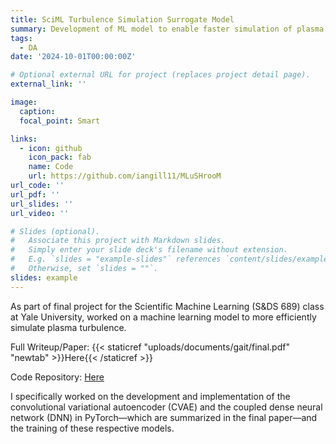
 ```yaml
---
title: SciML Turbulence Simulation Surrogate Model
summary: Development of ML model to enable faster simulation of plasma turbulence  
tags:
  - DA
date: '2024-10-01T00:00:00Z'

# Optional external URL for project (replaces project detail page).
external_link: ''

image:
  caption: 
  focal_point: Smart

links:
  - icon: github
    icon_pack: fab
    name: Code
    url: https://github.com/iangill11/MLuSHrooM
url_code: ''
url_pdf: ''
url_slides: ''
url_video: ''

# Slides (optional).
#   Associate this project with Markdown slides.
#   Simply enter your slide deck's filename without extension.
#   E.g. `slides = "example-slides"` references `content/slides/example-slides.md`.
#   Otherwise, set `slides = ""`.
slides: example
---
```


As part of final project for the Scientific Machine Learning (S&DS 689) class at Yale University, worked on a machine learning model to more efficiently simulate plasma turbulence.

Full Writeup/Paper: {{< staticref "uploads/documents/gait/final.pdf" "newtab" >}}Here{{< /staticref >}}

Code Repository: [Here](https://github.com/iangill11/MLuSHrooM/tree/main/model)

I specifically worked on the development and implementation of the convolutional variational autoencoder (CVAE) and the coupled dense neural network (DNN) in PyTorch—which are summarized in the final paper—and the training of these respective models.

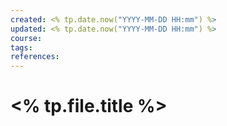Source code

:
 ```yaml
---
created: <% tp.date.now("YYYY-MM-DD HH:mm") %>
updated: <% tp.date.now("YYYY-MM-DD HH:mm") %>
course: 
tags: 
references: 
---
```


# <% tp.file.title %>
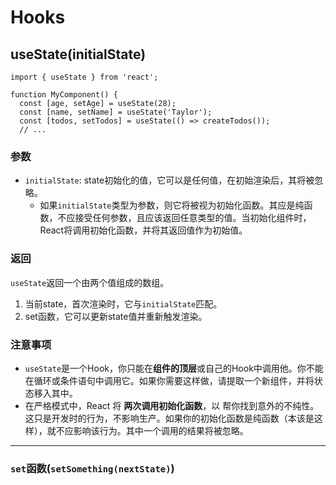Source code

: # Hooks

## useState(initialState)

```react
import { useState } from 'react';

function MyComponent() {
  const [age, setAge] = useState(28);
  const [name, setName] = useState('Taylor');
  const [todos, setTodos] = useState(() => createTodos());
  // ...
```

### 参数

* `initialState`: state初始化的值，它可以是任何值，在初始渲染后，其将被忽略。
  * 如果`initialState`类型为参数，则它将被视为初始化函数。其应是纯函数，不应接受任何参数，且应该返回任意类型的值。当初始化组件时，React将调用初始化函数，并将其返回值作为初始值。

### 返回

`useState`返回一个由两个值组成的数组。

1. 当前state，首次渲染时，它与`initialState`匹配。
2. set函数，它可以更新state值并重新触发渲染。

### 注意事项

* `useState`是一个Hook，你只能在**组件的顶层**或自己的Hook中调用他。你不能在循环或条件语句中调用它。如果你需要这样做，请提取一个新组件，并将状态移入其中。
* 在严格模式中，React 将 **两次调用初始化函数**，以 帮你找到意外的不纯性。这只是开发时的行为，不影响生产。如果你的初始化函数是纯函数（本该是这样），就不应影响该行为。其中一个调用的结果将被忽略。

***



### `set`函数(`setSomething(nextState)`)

=======

_WHAT IS BEING ASKED_
Pictures in the records above are to be left out of an otherwise exact copy.

_SOLUTION TO THE EXERCISE_
 ```yaml
---
title: SciML Turbulence Simulation Surrogate Model
summary: Development of ML model to enable faster simulation of plasma turbulence  
tags:
  - DA
date: '2024-10-01T00:00:00Z'

# Optional external URL for project (replaces project detail page).
external_link: ''

image:
  caption: 
  focal_point: Smart

links:
  - icon: github
    icon_pack: fab
    name: Code
    url: https://github.com/iangill11/MLuSHrooM
url_code: ''
url_pdf: ''
url_slides: ''
url_video: ''

# Slides (optional).
#   Associate this project with Markdown slides.
#   Simply enter your slide deck's filename without extension.
#   E.g. `slides = "example-slides"` references `content/slides/example-slides.md`.
#   Otherwise, set `slides = ""`.
slides: example
---
```


As part of final project for the Scientific Machine Learning (S&DS 689) class at Yale University, worked on a machine learning model to more efficiently simulate plasma turbulence.

Full Writeup/Paper: {{< staticref "uploads/documents/gait/final.pdf" "newtab" >}}Here{{< /staticref >}}

Code Repository: [Here](https://github.com/iangill11/MLuSHrooM/tree/main/model)

I specifically worked on the development and implementation of the convolutional variational autoencoder (CVAE) and the coupled dense neural network (DNN) in PyTorch—which are summarized in the final paper—and the training of these respective models.

Source code

:
 ```yaml
---
created: <% tp.date.now("YYYY-MM-DD HH:mm") %>
updated: <% tp.date.now("YYYY-MM-DD HH:mm") %>
course: 
tags: 
references: 
---
```


# <% tp.file.title %>
Source code

: # Hooks

## useState(initialState)

```react
import { useState } from 'react';

function MyComponent() {
  const [age, setAge] = useState(28);
  const [name, setName] = useState('Taylor');
  const [todos, setTodos] = useState(() => createTodos());
  // ...
```

### 参数

* `initialState`: state初始化的值，它可以是任何值，在初始渲染后，其将被忽略。
  * 如果`initialState`类型为参数，则它将被视为初始化函数。其应是纯函数，不应接受任何参数，且应该返回任意类型的值。当初始化组件时，React将调用初始化函数，并将其返回值作为初始值。

### 返回

`useState`返回一个由两个值组成的数组。

1. 当前state，首次渲染时，它与`initialState`匹配。
2. set函数，它可以更新state值并重新触发渲染。

### 注意事项

* `useState`是一个Hook，你只能在**组件的顶层**或自己的Hook中调用他。你不能在循环或条件语句中调用它。如果你需要这样做，请提取一个新组件，并将状态移入其中。
* 在严格模式中，React 将 **两次调用初始化函数**，以 帮你找到意外的不纯性。这只是开发时的行为，不影响生产。如果你的初始化函数是纯函数（本该是这样），就不应影响该行为。其中一个调用的结果将被忽略。

***



### `set`函数(`setSomething(nextState)`)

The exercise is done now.